(ASSIGNMENT):
Copy every line from the data below in which the string "date" can be found.

Stored data entries
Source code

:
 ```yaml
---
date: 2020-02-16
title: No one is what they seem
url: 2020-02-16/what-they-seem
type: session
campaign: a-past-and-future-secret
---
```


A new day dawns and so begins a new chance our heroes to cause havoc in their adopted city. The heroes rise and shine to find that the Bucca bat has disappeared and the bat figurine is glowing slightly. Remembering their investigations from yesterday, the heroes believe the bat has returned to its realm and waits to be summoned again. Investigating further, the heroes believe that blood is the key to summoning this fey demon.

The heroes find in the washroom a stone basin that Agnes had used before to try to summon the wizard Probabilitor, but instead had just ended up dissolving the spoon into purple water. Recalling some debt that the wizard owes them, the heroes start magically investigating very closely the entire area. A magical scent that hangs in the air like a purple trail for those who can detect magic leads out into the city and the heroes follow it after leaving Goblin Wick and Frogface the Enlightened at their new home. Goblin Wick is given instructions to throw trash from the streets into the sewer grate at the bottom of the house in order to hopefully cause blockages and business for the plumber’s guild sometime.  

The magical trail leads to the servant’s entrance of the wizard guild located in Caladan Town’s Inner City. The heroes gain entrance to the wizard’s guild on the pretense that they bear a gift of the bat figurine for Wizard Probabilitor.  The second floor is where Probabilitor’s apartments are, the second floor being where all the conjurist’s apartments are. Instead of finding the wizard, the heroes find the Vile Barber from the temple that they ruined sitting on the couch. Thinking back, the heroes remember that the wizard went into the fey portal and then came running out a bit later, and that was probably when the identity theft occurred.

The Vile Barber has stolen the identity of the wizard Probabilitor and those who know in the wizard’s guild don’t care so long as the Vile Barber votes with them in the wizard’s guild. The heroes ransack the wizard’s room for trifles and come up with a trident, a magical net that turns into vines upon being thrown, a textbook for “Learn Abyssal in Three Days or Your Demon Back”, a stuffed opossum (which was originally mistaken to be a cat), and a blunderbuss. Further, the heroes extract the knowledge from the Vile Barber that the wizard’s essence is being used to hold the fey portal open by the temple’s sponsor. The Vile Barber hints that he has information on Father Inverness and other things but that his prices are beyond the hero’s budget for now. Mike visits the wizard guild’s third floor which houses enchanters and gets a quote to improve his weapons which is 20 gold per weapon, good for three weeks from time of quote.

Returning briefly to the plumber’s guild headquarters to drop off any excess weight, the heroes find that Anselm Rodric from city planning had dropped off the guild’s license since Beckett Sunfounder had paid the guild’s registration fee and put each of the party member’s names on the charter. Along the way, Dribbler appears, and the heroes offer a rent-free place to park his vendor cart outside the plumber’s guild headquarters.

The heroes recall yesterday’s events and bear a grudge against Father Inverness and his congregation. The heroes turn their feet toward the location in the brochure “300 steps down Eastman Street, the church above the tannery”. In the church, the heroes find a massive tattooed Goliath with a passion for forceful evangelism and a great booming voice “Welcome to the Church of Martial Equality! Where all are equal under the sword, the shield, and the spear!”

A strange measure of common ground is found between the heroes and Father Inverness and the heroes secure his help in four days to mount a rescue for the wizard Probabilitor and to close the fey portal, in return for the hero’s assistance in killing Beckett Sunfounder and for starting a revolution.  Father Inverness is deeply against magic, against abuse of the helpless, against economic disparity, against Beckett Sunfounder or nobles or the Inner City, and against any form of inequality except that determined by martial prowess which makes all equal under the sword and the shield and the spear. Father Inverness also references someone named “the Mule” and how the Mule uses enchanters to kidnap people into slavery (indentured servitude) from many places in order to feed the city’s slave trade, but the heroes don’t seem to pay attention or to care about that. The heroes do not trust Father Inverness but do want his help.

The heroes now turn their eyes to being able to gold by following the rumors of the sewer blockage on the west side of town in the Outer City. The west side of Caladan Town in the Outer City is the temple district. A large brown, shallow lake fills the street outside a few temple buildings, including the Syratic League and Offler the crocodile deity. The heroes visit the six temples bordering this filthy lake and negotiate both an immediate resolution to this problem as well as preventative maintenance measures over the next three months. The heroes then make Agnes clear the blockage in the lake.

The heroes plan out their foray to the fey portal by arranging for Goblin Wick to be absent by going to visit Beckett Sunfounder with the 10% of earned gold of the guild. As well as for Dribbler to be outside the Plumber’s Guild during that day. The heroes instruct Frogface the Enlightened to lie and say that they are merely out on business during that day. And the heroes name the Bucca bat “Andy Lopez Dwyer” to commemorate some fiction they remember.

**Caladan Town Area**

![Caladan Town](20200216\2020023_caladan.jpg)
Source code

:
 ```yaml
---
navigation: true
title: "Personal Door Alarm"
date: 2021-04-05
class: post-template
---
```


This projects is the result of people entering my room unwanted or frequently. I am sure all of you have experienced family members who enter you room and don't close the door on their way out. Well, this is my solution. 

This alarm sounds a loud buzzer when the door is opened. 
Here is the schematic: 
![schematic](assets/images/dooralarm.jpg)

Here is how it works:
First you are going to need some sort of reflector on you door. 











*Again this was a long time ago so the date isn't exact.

(TASK ANSWER):
date: 2020-02-16
date: 2021-04-05
*Again this was a long time ago so the date isn't exact.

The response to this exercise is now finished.